Für Diskussionen über Alternativen wie ein mobiles Stadion oder gar ein Neubau an einem anderen Standort ist es zu spät, wenn es im Sommer klappen soll. Und in der Politik will verständlicherweise niemand der Totengräber blau-roter Fanträume sein. Mindestens sollte die Politik aber darüber nachdenken, ob der private Verein KFC sich nicht an den Kosten beteiligen muss. Der Aufschrei aller anderen Vereine ist programmiert.

Es wird eine Entscheidung geben, aber mit einem faden Beigeschmack, auch wenn im Falle einer Zustimmung klugerweise ein zeitlicher Puffer für die Umsetzung der Sanierungsarbeiten eingebaut wäre.
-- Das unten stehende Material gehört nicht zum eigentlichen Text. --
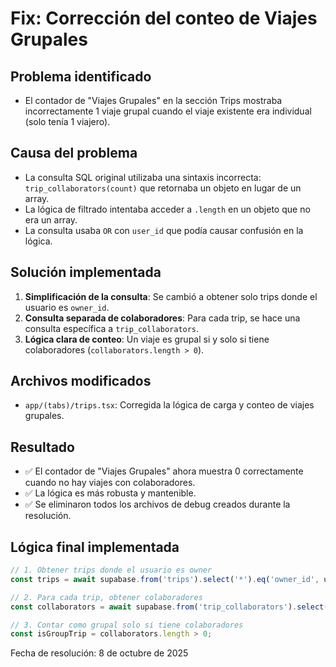 # Fix: Corrección del conteo de Viajes Grupales

## Problema identificado
- El contador de "Viajes Grupales" en la sección Trips mostraba incorrectamente 1 viaje grupal cuando el viaje existente era individual (solo tenía 1 viajero).

## Causa del problema
- La consulta SQL original utilizaba una sintaxis incorrecta: `trip_collaborators(count)` que retornaba un objeto en lugar de un array.
- La lógica de filtrado intentaba acceder a `.length` en un objeto que no era un array.
- La consulta usaba `OR` con `user_id` que podía causar confusión en la lógica.

## Solución implementada
1. **Simplificación de la consulta**: Se cambió a obtener solo trips donde el usuario es `owner_id`.
2. **Consulta separada de colaboradores**: Para cada trip, se hace una consulta específica a `trip_collaborators`.
3. **Lógica clara de conteo**: Un viaje es grupal si y solo si tiene colaboradores (`collaborators.length > 0`).

## Archivos modificados
- `app/(tabs)/trips.tsx`: Corregida la lógica de carga y conteo de viajes grupales.

## Resultado
- ✅ El contador de "Viajes Grupales" ahora muestra 0 correctamente cuando no hay viajes con colaboradores.
- ✅ La lógica es más robusta y mantenible.
- ✅ Se eliminaron todos los archivos de debug creados durante la resolución.

## Lógica final implementada
```typescript
// 1. Obtener trips donde el usuario es owner
const trips = await supabase.from('trips').select('*').eq('owner_id', userId);

// 2. Para cada trip, obtener colaboradores
const collaborators = await supabase.from('trip_collaborators').select('*').eq('trip_id', tripId);

// 3. Contar como grupal solo si tiene colaboradores
const isGroupTrip = collaborators.length > 0;
```

Fecha de resolución: 8 de octubre de 2025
Der Stadtrat könnte also abwarten, ob der KFC wirklich Richtung Dritte Liga marschiert oder den Anschluss verliert. Das wünscht sich in Krefeld niemand. Es würde auf der anderen Seite mindestens ein Jahr Zeit für eine seriöse Standortentwicklung gewähren. Beide Varianten bieten Chancen, Ende März wissen wir mehr.